2018 Volkswagen Tiguan
The only European compact SUV
By Larry Nutson
Senior Editor and Bureau Chief
The Auto Channel
Earlier this summer, on the invite of Volkswagen, I drove the new 2018 Tiguan out in the wide-open spaces around the environs of Denver, Colorado as well as in the nearby even higher elevations of the Rockies.
I recently had another, but more typical, test drive with the new Tiguan. This time it was closer to sea-level, in Chicago and the surrounding suburbs. VW says the new Tiguan is “The New King of the Concrete Jungle.” Well now I was about to find out how the Tiguan would rule the busy city-street, tight parking spaces, and pock-marked city streets that so many urbanites experience every day.
Volkswagen’s SUV line-up is now focused on three core models. This all-new, second-generation 2018 Tiguan compact SUV that’s longer, has more cargo space and has three-row seating to carry up to seven passengers; the new Atlas mid-size seven-passenger SUV; and the previous generation 5-passenger Tiguan, rebadged as the Tiguan Limited.
The all-new, three-row seven-passenger 2018 Atlas has a starting MSRP of $30,500 for the four-cylinder turbo 2.0L TSI S FWD model, and $31,900 for the 3.6-liter V6 S FWD model.
The 2017 Tiguan Limited 5-passenger compact SUV, based off the original platform, is reconfigured for low complexity and high value and is now offered in one trim with an MSRP of $21,995.
The new, bigger 2018 Tiguan will be offered in S, SE, SEL and SEL Premium trim levels priced from $25,345 to $36,250 for the front-drive models. VW’s optional 4Motion all-wheel-drive is $1,300 additional on each of the trims.
The three-row seating is standard on the front-drive trims and a $500 option on the all-wheel-drive trims.
Under the hood is VW’s 2.0-L turbo 4-cylinder engine that has been updated, now with 184-HP. There’s plenty of low-end torque, 221 lb-ft, and together with the standard 8-speed automatic the Tiguan performs well.
Around Chicagoland the Tiguan delivered good overall performance with no significant shortcomings in acceleration from stop, merging onto highways as well as passing. Engine noise is well managed and the overall driving experience from inside the cockpit is quite comfortable.
VW’s 4Motion AWD is biased to a front torque split so that power goes to the rear wheels only when needed. This helps keep fuel consumption lower. A console-mounted control allows the selection of four different driving modes–snow, on-road, off-road, and off-road custom.
EPA test-cycle fuel economy ratings for the front-drive models are 24 combined mpg, with 22 city mpg and 27 highway mpg. The AWD models have the same 27 mpg highway rating and are rated one mpg lower at 21 city mpg.

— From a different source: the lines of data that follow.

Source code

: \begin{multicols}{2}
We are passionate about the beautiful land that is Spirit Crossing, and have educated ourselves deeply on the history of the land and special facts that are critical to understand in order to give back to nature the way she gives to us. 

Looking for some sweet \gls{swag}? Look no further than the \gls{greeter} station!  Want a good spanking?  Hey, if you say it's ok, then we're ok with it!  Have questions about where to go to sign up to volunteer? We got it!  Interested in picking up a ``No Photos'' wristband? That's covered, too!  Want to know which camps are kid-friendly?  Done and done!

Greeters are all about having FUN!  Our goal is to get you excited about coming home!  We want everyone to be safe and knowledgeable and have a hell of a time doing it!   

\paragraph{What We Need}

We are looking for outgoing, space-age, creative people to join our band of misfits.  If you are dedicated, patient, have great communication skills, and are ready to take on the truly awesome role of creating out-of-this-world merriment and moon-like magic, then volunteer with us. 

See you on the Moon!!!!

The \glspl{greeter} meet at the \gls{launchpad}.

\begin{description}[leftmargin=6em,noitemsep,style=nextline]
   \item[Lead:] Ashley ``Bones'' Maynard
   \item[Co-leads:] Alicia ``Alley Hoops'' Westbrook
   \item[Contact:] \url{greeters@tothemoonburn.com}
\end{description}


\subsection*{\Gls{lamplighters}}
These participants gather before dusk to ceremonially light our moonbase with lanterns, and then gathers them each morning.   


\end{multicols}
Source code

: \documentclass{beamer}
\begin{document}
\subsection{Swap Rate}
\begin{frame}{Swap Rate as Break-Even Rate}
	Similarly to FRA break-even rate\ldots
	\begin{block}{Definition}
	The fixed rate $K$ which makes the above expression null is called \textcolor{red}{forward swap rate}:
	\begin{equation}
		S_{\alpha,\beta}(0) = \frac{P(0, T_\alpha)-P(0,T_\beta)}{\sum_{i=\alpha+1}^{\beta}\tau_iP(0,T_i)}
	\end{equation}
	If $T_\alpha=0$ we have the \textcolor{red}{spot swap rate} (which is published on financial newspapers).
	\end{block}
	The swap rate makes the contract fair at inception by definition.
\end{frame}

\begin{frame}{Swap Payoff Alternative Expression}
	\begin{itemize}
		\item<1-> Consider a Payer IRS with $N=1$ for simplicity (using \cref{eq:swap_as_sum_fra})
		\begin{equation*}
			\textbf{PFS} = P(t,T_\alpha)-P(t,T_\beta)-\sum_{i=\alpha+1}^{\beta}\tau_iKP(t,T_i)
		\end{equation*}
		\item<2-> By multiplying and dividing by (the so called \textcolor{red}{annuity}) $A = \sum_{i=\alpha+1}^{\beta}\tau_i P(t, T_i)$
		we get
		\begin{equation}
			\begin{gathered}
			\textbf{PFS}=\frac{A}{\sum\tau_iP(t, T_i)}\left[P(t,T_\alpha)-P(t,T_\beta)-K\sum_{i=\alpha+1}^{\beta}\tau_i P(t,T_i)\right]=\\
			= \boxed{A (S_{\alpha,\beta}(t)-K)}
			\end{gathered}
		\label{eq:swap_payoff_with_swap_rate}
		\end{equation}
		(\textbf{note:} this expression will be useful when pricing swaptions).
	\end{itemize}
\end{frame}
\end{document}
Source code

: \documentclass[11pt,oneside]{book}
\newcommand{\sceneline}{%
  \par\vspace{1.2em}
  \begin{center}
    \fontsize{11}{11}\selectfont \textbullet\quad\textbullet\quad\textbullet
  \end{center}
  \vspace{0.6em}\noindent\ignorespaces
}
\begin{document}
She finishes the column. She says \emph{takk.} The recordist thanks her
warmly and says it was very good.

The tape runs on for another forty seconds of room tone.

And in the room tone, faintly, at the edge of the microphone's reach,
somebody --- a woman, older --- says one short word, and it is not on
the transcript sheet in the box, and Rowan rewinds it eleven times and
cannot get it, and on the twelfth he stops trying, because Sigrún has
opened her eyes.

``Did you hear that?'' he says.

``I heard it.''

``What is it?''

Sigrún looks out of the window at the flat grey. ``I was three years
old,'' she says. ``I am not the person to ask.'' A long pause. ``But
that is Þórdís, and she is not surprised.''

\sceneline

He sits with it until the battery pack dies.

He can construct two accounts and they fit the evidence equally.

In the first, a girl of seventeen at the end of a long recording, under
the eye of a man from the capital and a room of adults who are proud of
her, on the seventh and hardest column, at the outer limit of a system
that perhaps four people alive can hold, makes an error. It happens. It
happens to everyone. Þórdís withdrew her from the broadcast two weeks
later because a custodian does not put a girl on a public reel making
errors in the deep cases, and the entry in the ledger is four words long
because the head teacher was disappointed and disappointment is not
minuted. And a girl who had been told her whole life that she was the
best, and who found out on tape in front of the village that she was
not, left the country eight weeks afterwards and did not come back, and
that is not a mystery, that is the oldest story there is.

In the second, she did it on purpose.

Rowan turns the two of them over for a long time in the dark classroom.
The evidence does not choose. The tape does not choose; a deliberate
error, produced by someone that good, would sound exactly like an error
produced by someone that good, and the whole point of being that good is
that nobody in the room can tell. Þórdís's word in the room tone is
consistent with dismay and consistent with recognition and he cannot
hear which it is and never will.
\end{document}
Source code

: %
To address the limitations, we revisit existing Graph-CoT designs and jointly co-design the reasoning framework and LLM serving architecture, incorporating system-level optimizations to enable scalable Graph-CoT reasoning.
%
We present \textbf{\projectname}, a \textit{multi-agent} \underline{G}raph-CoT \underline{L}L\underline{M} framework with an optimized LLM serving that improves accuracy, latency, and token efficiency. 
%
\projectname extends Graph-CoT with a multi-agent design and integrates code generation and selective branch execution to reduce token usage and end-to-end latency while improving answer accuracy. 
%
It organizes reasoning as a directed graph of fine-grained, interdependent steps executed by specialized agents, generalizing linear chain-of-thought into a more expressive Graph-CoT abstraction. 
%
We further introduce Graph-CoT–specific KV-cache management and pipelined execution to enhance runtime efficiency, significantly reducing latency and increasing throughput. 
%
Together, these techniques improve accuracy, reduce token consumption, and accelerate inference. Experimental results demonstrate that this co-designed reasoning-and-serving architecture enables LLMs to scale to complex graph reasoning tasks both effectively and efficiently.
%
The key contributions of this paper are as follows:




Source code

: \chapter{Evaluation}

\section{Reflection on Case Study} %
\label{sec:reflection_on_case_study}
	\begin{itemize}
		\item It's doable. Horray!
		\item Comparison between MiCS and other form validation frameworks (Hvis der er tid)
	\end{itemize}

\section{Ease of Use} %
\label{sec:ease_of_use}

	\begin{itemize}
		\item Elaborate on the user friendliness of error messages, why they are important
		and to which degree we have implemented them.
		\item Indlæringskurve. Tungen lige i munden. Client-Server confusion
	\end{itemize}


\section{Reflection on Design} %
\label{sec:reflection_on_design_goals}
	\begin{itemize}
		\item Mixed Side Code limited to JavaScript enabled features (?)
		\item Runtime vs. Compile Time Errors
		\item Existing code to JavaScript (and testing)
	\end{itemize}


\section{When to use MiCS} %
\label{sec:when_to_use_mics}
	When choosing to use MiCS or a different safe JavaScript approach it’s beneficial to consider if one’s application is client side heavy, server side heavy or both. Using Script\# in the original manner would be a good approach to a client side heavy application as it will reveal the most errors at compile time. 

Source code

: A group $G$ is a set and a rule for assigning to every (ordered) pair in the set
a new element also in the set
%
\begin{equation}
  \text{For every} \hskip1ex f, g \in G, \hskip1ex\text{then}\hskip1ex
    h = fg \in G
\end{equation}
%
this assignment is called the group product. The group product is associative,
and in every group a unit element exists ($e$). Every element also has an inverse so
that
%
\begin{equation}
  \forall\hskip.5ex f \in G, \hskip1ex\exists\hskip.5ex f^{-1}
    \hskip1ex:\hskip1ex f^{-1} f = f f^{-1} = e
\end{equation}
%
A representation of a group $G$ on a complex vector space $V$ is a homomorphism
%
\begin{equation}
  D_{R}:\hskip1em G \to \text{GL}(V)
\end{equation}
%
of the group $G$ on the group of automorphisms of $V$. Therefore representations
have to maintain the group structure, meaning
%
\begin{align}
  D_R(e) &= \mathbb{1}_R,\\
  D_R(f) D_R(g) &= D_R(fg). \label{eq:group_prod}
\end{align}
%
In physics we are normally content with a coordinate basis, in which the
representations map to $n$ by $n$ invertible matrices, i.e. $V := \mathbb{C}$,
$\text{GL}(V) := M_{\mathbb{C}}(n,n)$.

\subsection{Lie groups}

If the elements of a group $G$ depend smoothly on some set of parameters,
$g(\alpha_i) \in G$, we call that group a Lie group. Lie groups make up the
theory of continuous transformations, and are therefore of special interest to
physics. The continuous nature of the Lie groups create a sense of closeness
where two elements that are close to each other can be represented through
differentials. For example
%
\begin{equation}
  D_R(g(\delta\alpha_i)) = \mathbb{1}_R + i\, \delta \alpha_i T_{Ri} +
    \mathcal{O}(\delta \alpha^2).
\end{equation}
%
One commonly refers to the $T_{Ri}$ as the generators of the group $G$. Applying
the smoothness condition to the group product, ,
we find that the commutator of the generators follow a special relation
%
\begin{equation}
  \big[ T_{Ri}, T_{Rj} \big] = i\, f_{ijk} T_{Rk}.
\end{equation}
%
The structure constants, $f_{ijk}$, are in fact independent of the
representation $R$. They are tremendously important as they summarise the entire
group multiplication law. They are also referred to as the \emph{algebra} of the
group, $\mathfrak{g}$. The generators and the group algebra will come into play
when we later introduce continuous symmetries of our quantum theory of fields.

The identical highway mpg ratings illustrate the efficiency of the AWD front torque split.
For my Chicago drive I was in the SE model with 4Motion AWD that has a base price of $30,230. Overall I got 20 mpg average, just one mpg less than the EPA rating, for my driving that was mostly at slower city speeds with lots of stops and accelerations. I’m not light on the pedal and I like to get where I am going quickly, and safely too. Frequently, time is of the essence.
Longer by 10. 6 inches over the Tiguan Limited, there’s up to 58-percent more cargo space. Despite its increased length, the new Tiguan is easy to maneuver with a smaller turning radius of 37.7 feet. I often need to parallel park during my routine day and the Tiguan is not at all a challenge to park with its good outward visibility and the rear-view camera to help.
Although most SUVs never get off-roaded, the Tiguan is ready with 7.9 inches of ground clearance. The higher ground clearance helps out to keep you going in deep snow. The front bumper is similar to the European model’s off-road package with a 26-degree approach angle and in back there’s a 23-degree departure angle.
Three-row models max out cargo carrying at 65.7 cu ft, with 33 cu ft behind the second row and 12 cu ft if all rows are upright. Two-row models are slightly more roomy with 73.5 cu ft max and 37.6 cu ft with the second row upright.
The Tiguan is tow-rated at a 1500 lb. braked trailer.
Standard features include a rear view camera, roof rails, LED front and rear lights, Apple CarPlay, Android Auto, and MirrorLink. An R-line package will eventually be available.
Options include 18-, 19- and 20-inch wheels, a large sunroof, power liftgate with hands free opening, and a Fender 480 watt 9-speaker premium audio system.
A 12.3-inch digital display is available instead of the standard instrument cluster. The hi-res display can store up to four different driver profiles so that personal preferences are easily at hand. The navigation system map can also be displayed in the display for easy viewing.
The new Tiguan offers a full range of driver-assistance safety features that I highly recommend. Front brake assist with pedestrian detection, blind spot monitor, rear cross traffic alert with braking, lane keep assist, 360-degree camera view, adaptive cruise control, and park distance control with rear braking will all be available.
The new Tiguan is arriving in dealer showrooms now. For more information, features and specs go to http://www.vw.com.
For that added peace of mind during ownership, the all-new Tiguan, as well as the Atlas, have America’s Best SUV Bumper-to-Bumper Transferable Warranty of 6 years/72,000 miles.
In my view the new Tiguan is well designed and equipped to take on the concrete jungle. It has a nicely performing drive train as well as good ride and handling that is typical of its Germanic heritage. With it’s increased size and good looks the new Tiguan is a good choice for buyers shopping for a roomy compact SUV, whether they be in the urban or suburban concrete jungle.
The ongoing electrification of newly designed vehicles will be interesting to watch. We’ll have to wait and see what direction VW takes to keep a strong presence in the SUV market.